### YOUR OBJECTIVE
Print, in exact form, the lines below from the one containing "We study two" through the one containing "There is certainly", and omit all others.

*** DATASET RECORDS

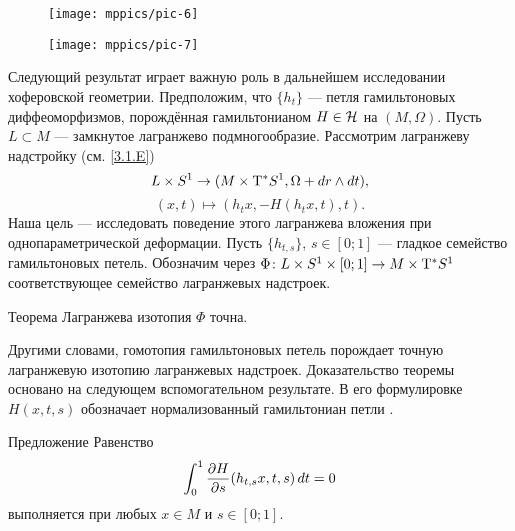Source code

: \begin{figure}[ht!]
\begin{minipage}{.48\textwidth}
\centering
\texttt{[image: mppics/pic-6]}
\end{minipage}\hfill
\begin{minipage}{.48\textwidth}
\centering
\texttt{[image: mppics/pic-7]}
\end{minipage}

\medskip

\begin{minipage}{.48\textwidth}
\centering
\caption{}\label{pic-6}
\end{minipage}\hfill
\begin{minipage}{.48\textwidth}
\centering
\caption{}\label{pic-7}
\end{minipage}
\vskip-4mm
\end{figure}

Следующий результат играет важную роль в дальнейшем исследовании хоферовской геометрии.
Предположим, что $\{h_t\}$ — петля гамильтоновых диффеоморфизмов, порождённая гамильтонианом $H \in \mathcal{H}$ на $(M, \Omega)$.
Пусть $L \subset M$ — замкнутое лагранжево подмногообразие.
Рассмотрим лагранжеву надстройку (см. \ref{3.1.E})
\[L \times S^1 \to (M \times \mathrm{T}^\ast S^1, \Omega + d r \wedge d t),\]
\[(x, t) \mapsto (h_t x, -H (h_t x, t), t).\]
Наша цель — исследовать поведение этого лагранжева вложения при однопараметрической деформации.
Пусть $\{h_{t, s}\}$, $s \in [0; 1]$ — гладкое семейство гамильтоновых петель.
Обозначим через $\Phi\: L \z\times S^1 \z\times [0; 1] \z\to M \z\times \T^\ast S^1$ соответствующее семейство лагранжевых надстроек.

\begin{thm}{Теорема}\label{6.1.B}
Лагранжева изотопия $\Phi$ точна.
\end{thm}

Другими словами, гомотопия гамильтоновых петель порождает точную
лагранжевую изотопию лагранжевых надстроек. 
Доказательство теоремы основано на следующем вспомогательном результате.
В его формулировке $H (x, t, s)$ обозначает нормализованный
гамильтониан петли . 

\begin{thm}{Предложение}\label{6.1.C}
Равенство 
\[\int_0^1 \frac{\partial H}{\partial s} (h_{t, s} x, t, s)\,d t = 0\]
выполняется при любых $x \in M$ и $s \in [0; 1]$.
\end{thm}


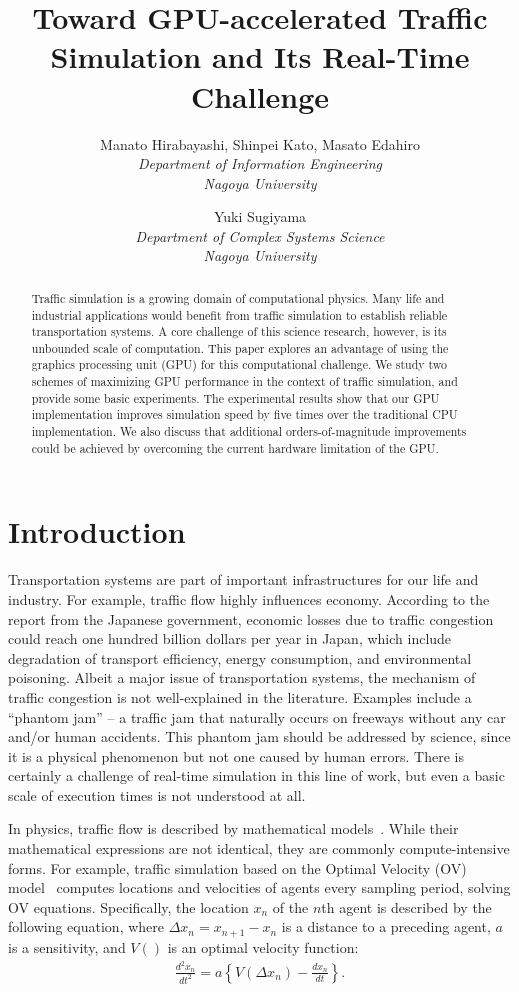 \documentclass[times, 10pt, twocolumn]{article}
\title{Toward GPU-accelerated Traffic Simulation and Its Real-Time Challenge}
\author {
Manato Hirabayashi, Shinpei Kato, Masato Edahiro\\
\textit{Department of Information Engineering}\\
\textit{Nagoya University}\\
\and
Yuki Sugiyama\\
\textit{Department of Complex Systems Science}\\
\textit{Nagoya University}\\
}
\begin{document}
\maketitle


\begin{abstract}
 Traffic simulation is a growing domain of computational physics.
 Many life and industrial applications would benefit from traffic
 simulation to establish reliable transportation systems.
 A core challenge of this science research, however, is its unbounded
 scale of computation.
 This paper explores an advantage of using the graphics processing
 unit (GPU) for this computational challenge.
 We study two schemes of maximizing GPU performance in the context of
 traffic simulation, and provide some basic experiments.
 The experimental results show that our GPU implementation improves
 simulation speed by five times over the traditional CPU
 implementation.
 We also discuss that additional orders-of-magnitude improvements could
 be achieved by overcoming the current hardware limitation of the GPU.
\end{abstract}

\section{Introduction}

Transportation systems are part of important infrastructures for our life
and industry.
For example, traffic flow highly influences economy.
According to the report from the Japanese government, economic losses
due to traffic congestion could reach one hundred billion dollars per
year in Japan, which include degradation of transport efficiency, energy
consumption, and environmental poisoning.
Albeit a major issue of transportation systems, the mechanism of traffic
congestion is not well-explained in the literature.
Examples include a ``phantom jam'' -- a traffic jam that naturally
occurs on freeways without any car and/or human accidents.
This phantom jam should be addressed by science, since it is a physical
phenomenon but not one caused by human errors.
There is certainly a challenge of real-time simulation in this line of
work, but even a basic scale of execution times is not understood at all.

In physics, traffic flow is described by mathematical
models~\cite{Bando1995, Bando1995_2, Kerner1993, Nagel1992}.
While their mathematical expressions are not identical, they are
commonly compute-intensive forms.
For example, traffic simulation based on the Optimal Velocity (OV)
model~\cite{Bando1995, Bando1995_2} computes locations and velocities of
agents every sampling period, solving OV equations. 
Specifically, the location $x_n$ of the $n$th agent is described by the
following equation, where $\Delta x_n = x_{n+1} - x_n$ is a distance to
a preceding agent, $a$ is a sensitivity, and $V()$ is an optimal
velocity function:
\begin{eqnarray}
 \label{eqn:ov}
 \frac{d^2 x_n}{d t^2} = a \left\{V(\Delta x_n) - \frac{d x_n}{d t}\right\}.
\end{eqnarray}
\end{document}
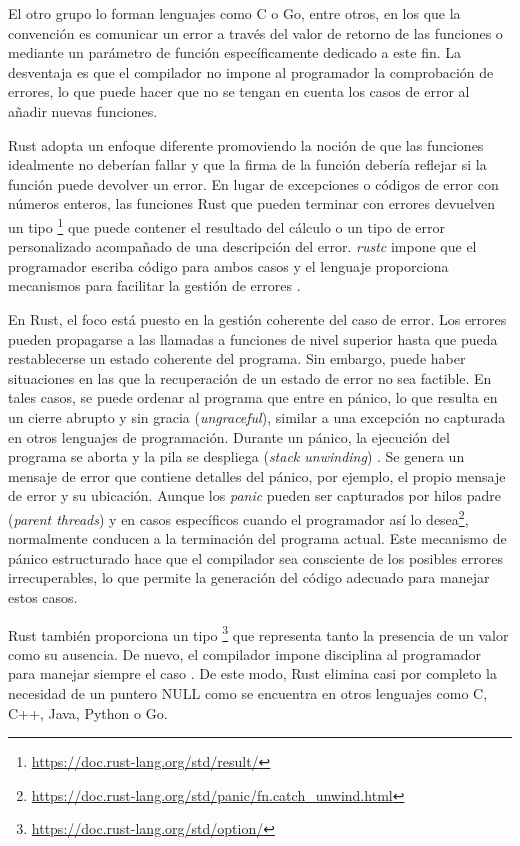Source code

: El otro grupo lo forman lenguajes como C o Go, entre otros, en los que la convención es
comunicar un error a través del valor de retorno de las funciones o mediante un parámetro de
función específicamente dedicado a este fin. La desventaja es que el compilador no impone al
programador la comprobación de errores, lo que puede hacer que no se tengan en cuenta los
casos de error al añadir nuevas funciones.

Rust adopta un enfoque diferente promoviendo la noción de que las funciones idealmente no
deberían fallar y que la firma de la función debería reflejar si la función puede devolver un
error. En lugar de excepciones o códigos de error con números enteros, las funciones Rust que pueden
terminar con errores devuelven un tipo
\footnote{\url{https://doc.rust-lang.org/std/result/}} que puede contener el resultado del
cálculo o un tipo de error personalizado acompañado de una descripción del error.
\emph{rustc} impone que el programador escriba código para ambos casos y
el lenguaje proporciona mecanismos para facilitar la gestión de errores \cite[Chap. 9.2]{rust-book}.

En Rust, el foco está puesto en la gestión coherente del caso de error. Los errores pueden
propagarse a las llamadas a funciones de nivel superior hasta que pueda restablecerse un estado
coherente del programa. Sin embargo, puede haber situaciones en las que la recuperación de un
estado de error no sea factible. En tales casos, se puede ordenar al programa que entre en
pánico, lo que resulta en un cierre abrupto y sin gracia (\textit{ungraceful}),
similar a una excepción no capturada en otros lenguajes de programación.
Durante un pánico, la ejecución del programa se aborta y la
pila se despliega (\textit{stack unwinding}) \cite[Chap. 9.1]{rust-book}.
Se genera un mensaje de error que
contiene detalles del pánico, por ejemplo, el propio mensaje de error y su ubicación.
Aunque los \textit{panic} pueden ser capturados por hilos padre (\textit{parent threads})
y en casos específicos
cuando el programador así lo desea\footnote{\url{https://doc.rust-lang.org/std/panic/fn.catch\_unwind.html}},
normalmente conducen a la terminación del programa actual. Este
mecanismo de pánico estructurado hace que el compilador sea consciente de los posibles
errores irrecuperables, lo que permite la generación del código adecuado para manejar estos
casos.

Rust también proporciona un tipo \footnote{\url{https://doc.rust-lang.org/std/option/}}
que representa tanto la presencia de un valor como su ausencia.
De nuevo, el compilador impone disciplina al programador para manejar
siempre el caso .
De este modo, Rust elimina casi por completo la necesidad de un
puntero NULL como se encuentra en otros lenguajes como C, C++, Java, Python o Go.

******
*** DATASET RECORDS

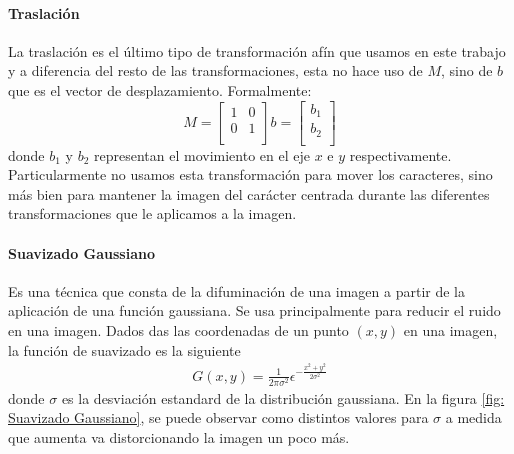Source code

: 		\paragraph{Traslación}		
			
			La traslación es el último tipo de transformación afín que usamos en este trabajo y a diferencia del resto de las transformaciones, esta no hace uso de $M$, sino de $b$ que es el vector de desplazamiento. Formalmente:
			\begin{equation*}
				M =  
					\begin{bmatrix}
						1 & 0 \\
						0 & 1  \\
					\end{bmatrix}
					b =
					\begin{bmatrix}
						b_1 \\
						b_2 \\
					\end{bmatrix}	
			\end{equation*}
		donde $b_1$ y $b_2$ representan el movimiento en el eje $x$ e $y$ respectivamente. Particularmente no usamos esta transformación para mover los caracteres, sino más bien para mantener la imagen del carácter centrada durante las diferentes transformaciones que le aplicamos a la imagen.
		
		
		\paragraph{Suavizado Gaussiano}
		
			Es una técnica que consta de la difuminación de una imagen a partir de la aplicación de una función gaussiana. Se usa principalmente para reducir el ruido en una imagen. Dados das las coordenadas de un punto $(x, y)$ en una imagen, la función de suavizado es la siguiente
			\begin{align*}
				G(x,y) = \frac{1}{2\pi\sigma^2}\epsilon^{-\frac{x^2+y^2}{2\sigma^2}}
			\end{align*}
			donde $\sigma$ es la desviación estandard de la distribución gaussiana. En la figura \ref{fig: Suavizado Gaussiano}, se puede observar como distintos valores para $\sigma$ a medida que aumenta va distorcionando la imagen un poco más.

******

### WRITTEN SOLUTION
 We study two schemes of maximizing GPU performance in the context of
 traffic simulation, and provide some basic experiments.
 The experimental results show that our GPU implementation improves
 simulation speed by five times over the traditional CPU
 implementation.
 We also discuss that additional orders-of-magnitude improvements could
 be achieved by overcoming the current hardware limitation of the GPU.
\end{abstract}

\section{Introduction}

Transportation systems are part of important infrastructures for our life
and industry.
For example, traffic flow highly influences economy.
According to the report from the Japanese government, economic losses
due to traffic congestion could reach one hundred billion dollars per
year in Japan, which include degradation of transport efficiency, energy
consumption, and environmental poisoning.
Albeit a major issue of transportation systems, the mechanism of traffic
congestion is not well-explained in the literature.
Examples include a ``phantom jam'' -- a traffic jam that naturally
occurs on freeways without any car and/or human accidents.
This phantom jam should be addressed by science, since it is a physical
phenomenon but not one caused by human errors.
There is certainly a challenge of real-time simulation in this line of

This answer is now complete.